The reality could be that the Conservatives will accept the verdict and rally together, especially if Corbyn refuses to budge or, indeed, wins another leadership election. The Labour membership reject the PLP and its a moot point whether even with a new leader they would actually win an election.

The Conservatives might not want an election and they were voted in again only a year ago, in 2015 and have till 2020 to sort out the terms of exit. Labour looks in an even worse position and its MPs look like sore losers who are intent on thwarting the electorates verdict in a referendum they never wanted.

The longer this political crisis drags on, the worse economically it could be for Britain but even more for the weaker Eurozone states and even the stronger ones led by other walking political corpses such as France's Hollande and Germany's discredited Angela Merkel. Hollande is unlikely to survive after 2017.

Other EU economies that had pulled out of the effects of the 2008 economic crisis could be plunged back into further economic instability in ways that could seriously affect political stability. Greece is the most obvious and Germany shows no sign of abandoning the folly of the Euro that is fueling political extremism via austerity.

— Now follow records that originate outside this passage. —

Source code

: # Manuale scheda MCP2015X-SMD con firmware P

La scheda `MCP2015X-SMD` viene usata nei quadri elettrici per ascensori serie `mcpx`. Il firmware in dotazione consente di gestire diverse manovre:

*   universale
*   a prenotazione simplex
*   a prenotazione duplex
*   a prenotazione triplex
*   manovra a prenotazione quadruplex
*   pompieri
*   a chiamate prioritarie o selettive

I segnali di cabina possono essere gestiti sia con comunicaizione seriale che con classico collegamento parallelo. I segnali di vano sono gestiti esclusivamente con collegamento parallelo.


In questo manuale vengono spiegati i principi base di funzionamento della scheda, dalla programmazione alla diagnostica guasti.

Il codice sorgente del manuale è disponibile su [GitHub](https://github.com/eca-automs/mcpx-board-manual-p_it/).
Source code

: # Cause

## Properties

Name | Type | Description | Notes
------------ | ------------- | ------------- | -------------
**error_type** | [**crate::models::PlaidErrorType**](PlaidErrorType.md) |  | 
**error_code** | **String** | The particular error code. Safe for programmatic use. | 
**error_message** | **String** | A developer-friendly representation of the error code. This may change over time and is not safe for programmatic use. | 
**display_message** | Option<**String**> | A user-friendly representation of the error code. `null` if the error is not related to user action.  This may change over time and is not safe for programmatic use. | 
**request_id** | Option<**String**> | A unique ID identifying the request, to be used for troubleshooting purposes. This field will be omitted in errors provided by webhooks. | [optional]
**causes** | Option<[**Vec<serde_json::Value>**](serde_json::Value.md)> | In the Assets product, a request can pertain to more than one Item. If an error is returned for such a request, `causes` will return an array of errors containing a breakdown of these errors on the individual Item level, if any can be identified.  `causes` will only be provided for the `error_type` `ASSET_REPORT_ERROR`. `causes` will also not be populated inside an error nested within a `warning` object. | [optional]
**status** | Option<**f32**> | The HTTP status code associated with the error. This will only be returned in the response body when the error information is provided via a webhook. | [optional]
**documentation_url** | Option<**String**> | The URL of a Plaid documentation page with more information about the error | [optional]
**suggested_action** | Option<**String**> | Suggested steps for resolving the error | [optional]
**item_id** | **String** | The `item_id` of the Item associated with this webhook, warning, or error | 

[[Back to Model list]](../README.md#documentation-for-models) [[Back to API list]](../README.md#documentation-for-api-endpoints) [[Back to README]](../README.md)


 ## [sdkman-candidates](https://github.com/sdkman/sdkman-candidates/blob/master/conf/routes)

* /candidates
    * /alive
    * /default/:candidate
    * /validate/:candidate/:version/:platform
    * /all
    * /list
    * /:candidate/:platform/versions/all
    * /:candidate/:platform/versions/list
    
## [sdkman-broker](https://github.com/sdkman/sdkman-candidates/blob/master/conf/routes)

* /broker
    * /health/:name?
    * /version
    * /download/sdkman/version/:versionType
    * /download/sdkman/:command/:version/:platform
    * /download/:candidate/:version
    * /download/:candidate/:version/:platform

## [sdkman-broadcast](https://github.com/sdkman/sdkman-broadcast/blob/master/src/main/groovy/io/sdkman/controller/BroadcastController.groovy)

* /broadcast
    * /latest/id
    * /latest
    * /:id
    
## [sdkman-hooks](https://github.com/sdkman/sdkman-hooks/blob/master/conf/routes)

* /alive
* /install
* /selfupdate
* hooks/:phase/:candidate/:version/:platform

Despite what pro-EU and Remain advocates argue, Britain does have a strong bargaining hand in demanding certain EU policies such as unlimited freedom of movement change or are altered. For all the talk of 'values', ultimately it is political and economic stability and power that will decide.

Economist Larry Summers made it clear that while there are indeed economic costs for Britain, there is far more politically at stake, which is not to suggest that over a longer period the political instability could not have further economic consequences for the rest of the EU, even Germany, Britain's biggest trade partner.

As Summers puts it,
'For Britain, the economic effects are two sided. On the one hand, a major jolt has been delivered to confidence, to future unity and down the road to trade. On the other, the currency has become more competitive, and liquidity will be in very ample supply...As suggested by the fact that stock markets in Italy and Spain are down almost twice as much as in the UK, the prospects for Europe may in some ways be worse than for the UK. There is the real risk of "populist exit contagion" in a number of countries. Brexit will rightly be taken as a signal that the political support for global integration is at best waning and at worst collapsing.'
Set against this prospect, the EU is going to have little time for the SNP's attempt to exploit Brexit to push for Scotland doing a deal without London which, in any case, has to agree to another referendum as Alex Salmond, the SNP's former leader clearly pointed out after Sturgeon demanded one.

Basically, the EU has to compromise of face further division and fragmentation. The political consequences of trying to stymie Brexit-and the EU has to show itself as democratic and accepting the verdict as well as needing fairly quick withdrawal to stop Brexit contagion-would be worse in drawing out the crisis in Britain.

If the EU were to do so, it would not only cause further instability in Britain but face the possibilities of further economic decline, greater crisis in the failing Eurozone, a rise in political radicalism from both the far left and right and even precipitate a global economic crisis in a world full of actual and potential wars and conflicts.

The outlook is bleak and Brexit may be the least concern as events start to unfold. There is simply going to be no return to the status quo of neoliberal globalisation, mass migration and the world that has existed since the end of the Cold War in 1989-1990. The quicker political elites deal with reality, the better.